> _WHAT THE TASK ASKS_: An exact reproduction of the data below is expected, free of images.

> _DATA FOR THIS TASK_:
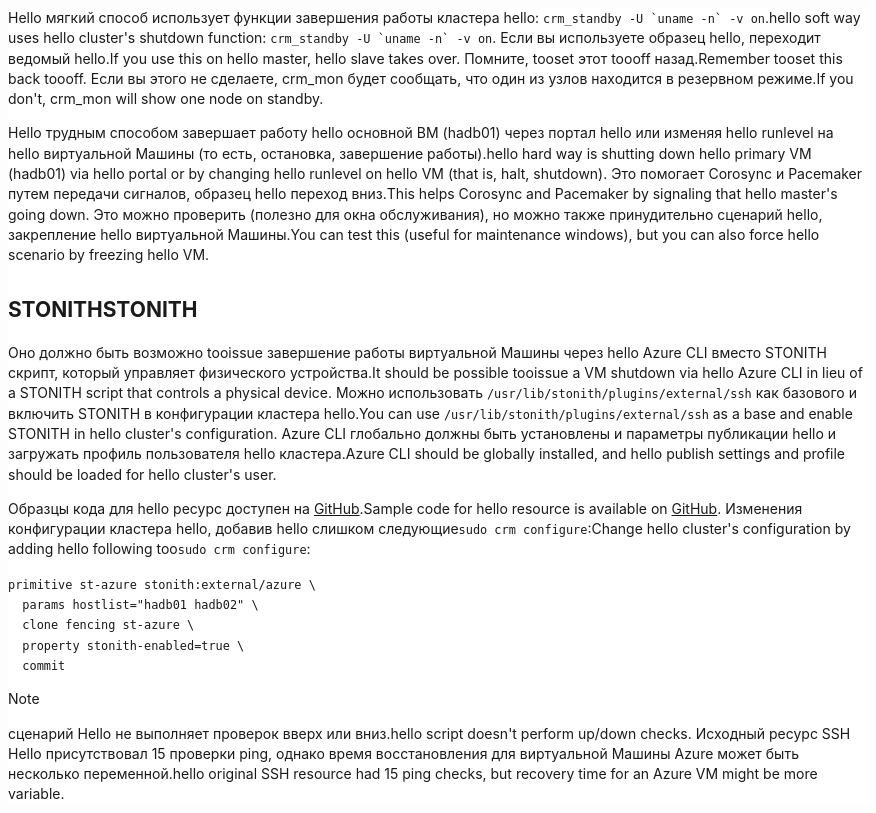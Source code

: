 <span data-ttu-id="11672-247">Hello мягкий способ использует функции завершения работы кластера hello: ``crm_standby -U `uname -n` -v on``.</span><span class="sxs-lookup"><span data-stu-id="11672-247">hello soft way uses hello cluster's shutdown function: ``crm_standby -U `uname -n` -v on``.</span></span> <span data-ttu-id="11672-248">Если вы используете образец hello, переходит ведомый hello.</span><span class="sxs-lookup"><span data-stu-id="11672-248">If you use this on hello master, hello slave takes over.</span></span> <span data-ttu-id="11672-249">Помните, tooset этот toooff назад.</span><span class="sxs-lookup"><span data-stu-id="11672-249">Remember tooset this back toooff.</span></span> <span data-ttu-id="11672-250">Если вы этого не сделаете, crm_mon будет сообщать, что один из узлов находится в резервном режиме.</span><span class="sxs-lookup"><span data-stu-id="11672-250">If you don't, crm_mon will show one node on standby.</span></span>

<span data-ttu-id="11672-251">Hello трудным способом завершает работу hello основной ВМ (hadb01) через портал hello или изменяя hello runlevel на hello виртуальной Машины (то есть, остановка, завершение работы).</span><span class="sxs-lookup"><span data-stu-id="11672-251">hello hard way is shutting down hello primary VM (hadb01) via hello portal or by changing hello runlevel on hello VM (that is, halt, shutdown).</span></span> <span data-ttu-id="11672-252">Это помогает Corosync и Pacemaker путем передачи сигналов, образец hello переход вниз.</span><span class="sxs-lookup"><span data-stu-id="11672-252">This helps Corosync and Pacemaker by signaling that hello master's going down.</span></span> <span data-ttu-id="11672-253">Это можно проверить (полезно для окна обслуживания), но можно также принудительно сценарий hello, закрепление hello виртуальной Машины.</span><span class="sxs-lookup"><span data-stu-id="11672-253">You can test this (useful for maintenance windows), but you can also force hello scenario by freezing hello VM.</span></span>

## <a name="stonith"></a><span data-ttu-id="11672-254">STONITH</span><span class="sxs-lookup"><span data-stu-id="11672-254">STONITH</span></span>
<span data-ttu-id="11672-255">Оно должно быть возможно tooissue завершение работы виртуальной Машины через hello Azure CLI вместо STONITH скрипт, который управляет физического устройства.</span><span class="sxs-lookup"><span data-stu-id="11672-255">It should be possible tooissue a VM shutdown via hello Azure CLI in lieu of a STONITH script that controls a physical device.</span></span> <span data-ttu-id="11672-256">Можно использовать `/usr/lib/stonith/plugins/external/ssh` как базового и включить STONITH в конфигурации кластера hello.</span><span class="sxs-lookup"><span data-stu-id="11672-256">You can use `/usr/lib/stonith/plugins/external/ssh` as a base and enable STONITH in hello cluster's configuration.</span></span> <span data-ttu-id="11672-257">Azure CLI глобально должны быть установлены и параметры публикации hello и загружать профиль пользователя hello кластера.</span><span class="sxs-lookup"><span data-stu-id="11672-257">Azure CLI should be globally installed, and hello publish settings and profile should be loaded for hello cluster's user.</span></span>

<span data-ttu-id="11672-258">Образцы кода для hello ресурс доступен на [GitHub](https://github.com/bureado/aztonith).</span><span class="sxs-lookup"><span data-stu-id="11672-258">Sample code for hello resource is available on [GitHub](https://github.com/bureado/aztonith).</span></span> <span data-ttu-id="11672-259">Изменения конфигурации кластера hello, добавив hello слишком следующие`sudo crm configure`:</span><span class="sxs-lookup"><span data-stu-id="11672-259">Change hello cluster's configuration by adding hello following too`sudo crm configure`:</span></span>

    primitive st-azure stonith:external/azure \
      params hostlist="hadb01 hadb02" \
      clone fencing st-azure \
      property stonith-enabled=true \
      commit

> [!NOTE]
> <span data-ttu-id="11672-260">сценарий Hello не выполняет проверок вверх или вниз.</span><span class="sxs-lookup"><span data-stu-id="11672-260">hello script doesn't perform up/down checks.</span></span> <span data-ttu-id="11672-261">Исходный ресурс SSH Hello присутствовал 15 проверки ping, однако время восстановления для виртуальной Машины Azure может быть несколько переменной.</span><span class="sxs-lookup"><span data-stu-id="11672-261">hello original SSH resource had 15 ping checks, but recovery time for an Azure VM might be more variable.</span></span>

> _WRITTEN RESPONSE_:
Source code

: <span data-ttu-id="11672-247">Hello мягкий способ использует функции завершения работы кластера hello: ``crm_standby -U `uname -n` -v on``.</span><span class="sxs-lookup"><span data-stu-id="11672-247">hello soft way uses hello cluster's shutdown function: ``crm_standby -U `uname -n` -v on``.</span></span> <span data-ttu-id="11672-248">Если вы используете образец hello, переходит ведомый hello.</span><span class="sxs-lookup"><span data-stu-id="11672-248">If you use this on hello master, hello slave takes over.</span></span> <span data-ttu-id="11672-249">Помните, tooset этот toooff назад.</span><span class="sxs-lookup"><span data-stu-id="11672-249">Remember tooset this back toooff.</span></span> <span data-ttu-id="11672-250">Если вы этого не сделаете, crm_mon будет сообщать, что один из узлов находится в резервном режиме.</span><span class="sxs-lookup"><span data-stu-id="11672-250">If you don't, crm_mon will show one node on standby.</span></span>

<span data-ttu-id="11672-251">Hello трудным способом завершает работу hello основной ВМ (hadb01) через портал hello или изменяя hello runlevel на hello виртуальной Машины (то есть, остановка, завершение работы).</span><span class="sxs-lookup"><span data-stu-id="11672-251">hello hard way is shutting down hello primary VM (hadb01) via hello portal or by changing hello runlevel on hello VM (that is, halt, shutdown).</span></span> <span data-ttu-id="11672-252">Это помогает Corosync и Pacemaker путем передачи сигналов, образец hello переход вниз.</span><span class="sxs-lookup"><span data-stu-id="11672-252">This helps Corosync and Pacemaker by signaling that hello master's going down.</span></span> <span data-ttu-id="11672-253">Это можно проверить (полезно для окна обслуживания), но можно также принудительно сценарий hello, закрепление hello виртуальной Машины.</span><span class="sxs-lookup"><span data-stu-id="11672-253">You can test this (useful for maintenance windows), but you can also force hello scenario by freezing hello VM.</span></span>

## <a name="stonith"></a><span data-ttu-id="11672-254">STONITH</span><span class="sxs-lookup"><span data-stu-id="11672-254">STONITH</span></span>
<span data-ttu-id="11672-255">Оно должно быть возможно tooissue завершение работы виртуальной Машины через hello Azure CLI вместо STONITH скрипт, который управляет физического устройства.</span><span class="sxs-lookup"><span data-stu-id="11672-255">It should be possible tooissue a VM shutdown via hello Azure CLI in lieu of a STONITH script that controls a physical device.</span></span> <span data-ttu-id="11672-256">Можно использовать `/usr/lib/stonith/plugins/external/ssh` как базового и включить STONITH в конфигурации кластера hello.</span><span class="sxs-lookup"><span data-stu-id="11672-256">You can use `/usr/lib/stonith/plugins/external/ssh` as a base and enable STONITH in hello cluster's configuration.</span></span> <span data-ttu-id="11672-257">Azure CLI глобально должны быть установлены и параметры публикации hello и загружать профиль пользователя hello кластера.</span><span class="sxs-lookup"><span data-stu-id="11672-257">Azure CLI should be globally installed, and hello publish settings and profile should be loaded for hello cluster's user.</span></span>

<span data-ttu-id="11672-258">Образцы кода для hello ресурс доступен на [GitHub](https://github.com/bureado/aztonith).</span><span class="sxs-lookup"><span data-stu-id="11672-258">Sample code for hello resource is available on [GitHub](https://github.com/bureado/aztonith).</span></span> <span data-ttu-id="11672-259">Изменения конфигурации кластера hello, добавив hello слишком следующие`sudo crm configure`:</span><span class="sxs-lookup"><span data-stu-id="11672-259">Change hello cluster's configuration by adding hello following too`sudo crm configure`:</span></span>

    primitive st-azure stonith:external/azure \
      params hostlist="hadb01 hadb02" \
      clone fencing st-azure \
      property stonith-enabled=true \
      commit

> [!NOTE]
> <span data-ttu-id="11672-260">сценарий Hello не выполняет проверок вверх или вниз.</span><span class="sxs-lookup"><span data-stu-id="11672-260">hello script doesn't perform up/down checks.</span></span> <span data-ttu-id="11672-261">Исходный ресурс SSH Hello присутствовал 15 проверки ping, однако время восстановления для виртуальной Машины Azure может быть несколько переменной.</span><span class="sxs-lookup"><span data-stu-id="11672-261">hello original SSH resource had 15 ping checks, but recovery time for an Azure VM might be more variable.</span></span>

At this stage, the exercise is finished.